Brasileiro flagra o suicídio de uma estrela.
Imagine um sujeito que acha que vai viver cem anos descobrir, de repente, que tem no máximo mais dez meses pela frente. Esse diagnóstico nada auspicioso acaba de ser feito por astrônomos brasileiros para uma estrela dupla situada no centro da Via Láctea. É a primeira vez que se prevê a morte súbita de um objeto desse tipo.Súbita, é claro, para os padrões astronômicos. "A hora da morte pode ser entre amanhã e daqui a 1 milhão de anos. Em astronomia, isso é um tempo curtíssimo", diz o astrônomo João Steiner, do IAG (Instituto de Astronomia, Geofísica e Ciências Atmosféricas) da USP. Ele e três colegas integram a equipe "médica" que desenganou a estrela, descoberta por Steiner há 19 anos e batizada V617 Sgr.
Embora a origem da doença estelar fatal ainda seja desconhecida, os cientistas já sabem direitinho quais são os sintomas. A V617 Sgr é formada por um par de estrelas. E uma delas está literalmente devorando a companheira, tragando-lhe massa a uma velocidade extraordinária.
Esse canibalismo, uma espécie de duelo, é ruim para ambas. O processo pode terminar com a destruição da estrela companheira, sugada até ser evaporada por completo, ou com a explosão da anã branca, mais densa.
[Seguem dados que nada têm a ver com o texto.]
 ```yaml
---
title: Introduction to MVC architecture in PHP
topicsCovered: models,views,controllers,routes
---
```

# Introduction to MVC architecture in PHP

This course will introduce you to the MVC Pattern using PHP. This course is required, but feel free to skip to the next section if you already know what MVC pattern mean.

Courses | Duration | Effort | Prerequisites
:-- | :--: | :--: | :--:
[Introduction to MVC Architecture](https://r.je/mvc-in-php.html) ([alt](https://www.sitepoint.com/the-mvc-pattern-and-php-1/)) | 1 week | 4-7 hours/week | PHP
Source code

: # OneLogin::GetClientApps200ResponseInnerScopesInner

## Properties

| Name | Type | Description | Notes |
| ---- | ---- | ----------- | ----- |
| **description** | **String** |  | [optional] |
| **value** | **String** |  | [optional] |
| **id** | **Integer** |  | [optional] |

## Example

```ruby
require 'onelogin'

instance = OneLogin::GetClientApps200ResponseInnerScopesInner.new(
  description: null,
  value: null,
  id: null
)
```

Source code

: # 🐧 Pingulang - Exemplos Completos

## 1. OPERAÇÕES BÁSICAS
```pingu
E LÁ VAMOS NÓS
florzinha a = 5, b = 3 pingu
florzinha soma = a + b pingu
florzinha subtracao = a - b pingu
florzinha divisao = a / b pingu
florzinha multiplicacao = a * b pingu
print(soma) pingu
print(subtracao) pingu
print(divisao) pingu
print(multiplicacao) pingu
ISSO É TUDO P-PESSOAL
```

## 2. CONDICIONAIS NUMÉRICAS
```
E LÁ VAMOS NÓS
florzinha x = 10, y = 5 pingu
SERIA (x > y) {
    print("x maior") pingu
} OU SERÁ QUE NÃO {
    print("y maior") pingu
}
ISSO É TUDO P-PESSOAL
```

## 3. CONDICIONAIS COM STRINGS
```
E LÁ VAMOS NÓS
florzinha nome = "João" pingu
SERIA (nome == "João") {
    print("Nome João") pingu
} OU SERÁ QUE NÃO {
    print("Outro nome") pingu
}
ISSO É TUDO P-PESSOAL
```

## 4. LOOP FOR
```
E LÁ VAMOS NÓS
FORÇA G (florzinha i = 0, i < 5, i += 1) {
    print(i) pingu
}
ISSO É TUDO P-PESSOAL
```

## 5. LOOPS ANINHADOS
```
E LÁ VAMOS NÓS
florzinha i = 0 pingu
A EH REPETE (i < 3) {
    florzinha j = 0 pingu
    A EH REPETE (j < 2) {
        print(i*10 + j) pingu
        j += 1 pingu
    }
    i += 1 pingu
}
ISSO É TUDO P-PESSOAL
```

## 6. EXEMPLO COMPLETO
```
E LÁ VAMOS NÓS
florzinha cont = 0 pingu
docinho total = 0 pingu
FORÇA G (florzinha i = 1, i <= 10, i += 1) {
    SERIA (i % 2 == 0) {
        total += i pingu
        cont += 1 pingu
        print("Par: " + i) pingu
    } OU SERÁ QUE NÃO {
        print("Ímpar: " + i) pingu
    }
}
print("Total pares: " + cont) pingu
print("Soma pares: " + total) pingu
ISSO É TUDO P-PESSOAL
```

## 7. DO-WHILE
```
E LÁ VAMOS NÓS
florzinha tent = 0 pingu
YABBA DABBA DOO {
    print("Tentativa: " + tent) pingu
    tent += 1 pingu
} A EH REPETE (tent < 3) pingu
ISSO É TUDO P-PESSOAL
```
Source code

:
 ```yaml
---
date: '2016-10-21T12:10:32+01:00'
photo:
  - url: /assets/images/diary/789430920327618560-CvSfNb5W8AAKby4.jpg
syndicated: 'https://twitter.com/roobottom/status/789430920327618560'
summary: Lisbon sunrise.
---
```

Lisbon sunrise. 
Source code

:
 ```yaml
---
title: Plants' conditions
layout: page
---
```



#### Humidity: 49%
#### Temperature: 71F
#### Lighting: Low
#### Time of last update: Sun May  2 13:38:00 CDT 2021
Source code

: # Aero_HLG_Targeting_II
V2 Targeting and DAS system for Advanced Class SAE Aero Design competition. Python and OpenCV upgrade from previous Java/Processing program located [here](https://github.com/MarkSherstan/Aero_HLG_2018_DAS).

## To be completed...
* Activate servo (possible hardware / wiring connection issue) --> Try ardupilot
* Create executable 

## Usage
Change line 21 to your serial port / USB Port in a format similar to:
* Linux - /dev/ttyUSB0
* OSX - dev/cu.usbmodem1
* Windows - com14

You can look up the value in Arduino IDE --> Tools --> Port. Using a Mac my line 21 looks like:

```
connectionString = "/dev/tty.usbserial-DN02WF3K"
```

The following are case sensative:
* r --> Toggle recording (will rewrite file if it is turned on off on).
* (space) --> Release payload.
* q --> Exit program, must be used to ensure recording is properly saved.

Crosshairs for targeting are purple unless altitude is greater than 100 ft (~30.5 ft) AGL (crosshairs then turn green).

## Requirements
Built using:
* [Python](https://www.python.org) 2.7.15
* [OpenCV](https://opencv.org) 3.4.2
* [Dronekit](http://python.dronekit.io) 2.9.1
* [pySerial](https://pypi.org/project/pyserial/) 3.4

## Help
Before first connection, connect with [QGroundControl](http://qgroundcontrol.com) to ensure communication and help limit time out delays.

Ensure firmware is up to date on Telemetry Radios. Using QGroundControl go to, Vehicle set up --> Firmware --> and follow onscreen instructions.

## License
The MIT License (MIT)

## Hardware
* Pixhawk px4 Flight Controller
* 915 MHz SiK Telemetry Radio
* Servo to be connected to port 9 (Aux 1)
Em ambos os casos, o sistema está condenado. Nesse ritmo, deve entrar em colapso daqui a 1 milhão de anos, no máximo.
Parece suicídio? Pois é exatamente assim que Steiner e seus colegas descrevem o fenômeno. O título do artigo científico no qual a bizarra patologia cósmica é apresentada tem o título de "Suicídio Estelar Assistido na V617 Sgr". Ele acaba de ser publicado no periódico "Astronomy & Astrophysics".
Longa observação
Embora a hipótese de morte súbita para estrelas binárias já houvesse sido proposta antes, Steiner diz que esta é a primeira vez que alguém vê o fenômeno. O trabalho foi feito com o auxílio de um telescópio do Laboratório Nacional de Astrofísica, em Minas.
A estrela suicida está na constelação de Sagitário, perto do centro da galáxia, a cerca de 24 mil anos-luz da Terra. Ela foi descoberta pelo cientista da USP em 1986. Variações de sua luminosidade enquanto ela girava em torno de si mesma fizeram Steiner e seus colegas suporem que se tratava de um sistema binário, com duas estrelas que dançam juntas.
Mas desde o começo parecia uma binária esquisita. Ela pertence a uma categoria rara de objeto celeste, da qual só existem na Via Láctea quatro representantes --deveria haver centenas. Essa classe de estrela dupla é composta por uma estrela primária pouco densa e uma anã branca, uma estrela morta. Apesar de não fazer fusão nuclear em seu centro, a anã branca acaba brilhando porque é mais densa e atrai gravitacionalmente matéria da companheira.
No caso da família da V617 Sgr, a transferência de massa é cem vezes maior que o normal. Esse almoço violento produz reações nucleares na superfície da anã branca. Tais reações produzem uma espécie de vento estelar, que evapora a estrela menos densa.
Alguém tem de morrer
Para tentar saber o que aconteceria com a estrela, o grupo da USP começou a monitorar o chamado período da binária --o tempo que o par leva para girar em torno de si mesmo.
O período foi determinado de uma maneira para lá de precisa: "É de 4 horas, 58 minutos, 19 segundos e 114 milésimos de segundo", declina Steiner. E está aumentando cada vez mais, o que significa que a anã branca está "engordando" rapidamente.
O destino final da binária vai depender da massa da estrela canibalizada. Mas uma das duas vai morrer. Se no fim da refeição a anã branca ficar com massa superior a 1,4 vez a do Sol, ela explode como uma supernova do tipo 1a --objeto usado pelos astrônomos como guia para calcular a expansão do Universo. Para Steiner, isso é importante: trata-se de um mecanismo até agora desconhecido a explicar a produção desse tipo de supernova. Mas a "morte súbita" também esclarece por que estrelas do tipo da V617 Sgr são tão raras. "Elas surgem e somem. Isso explica por que está faltando estrela", diz o astrônomo.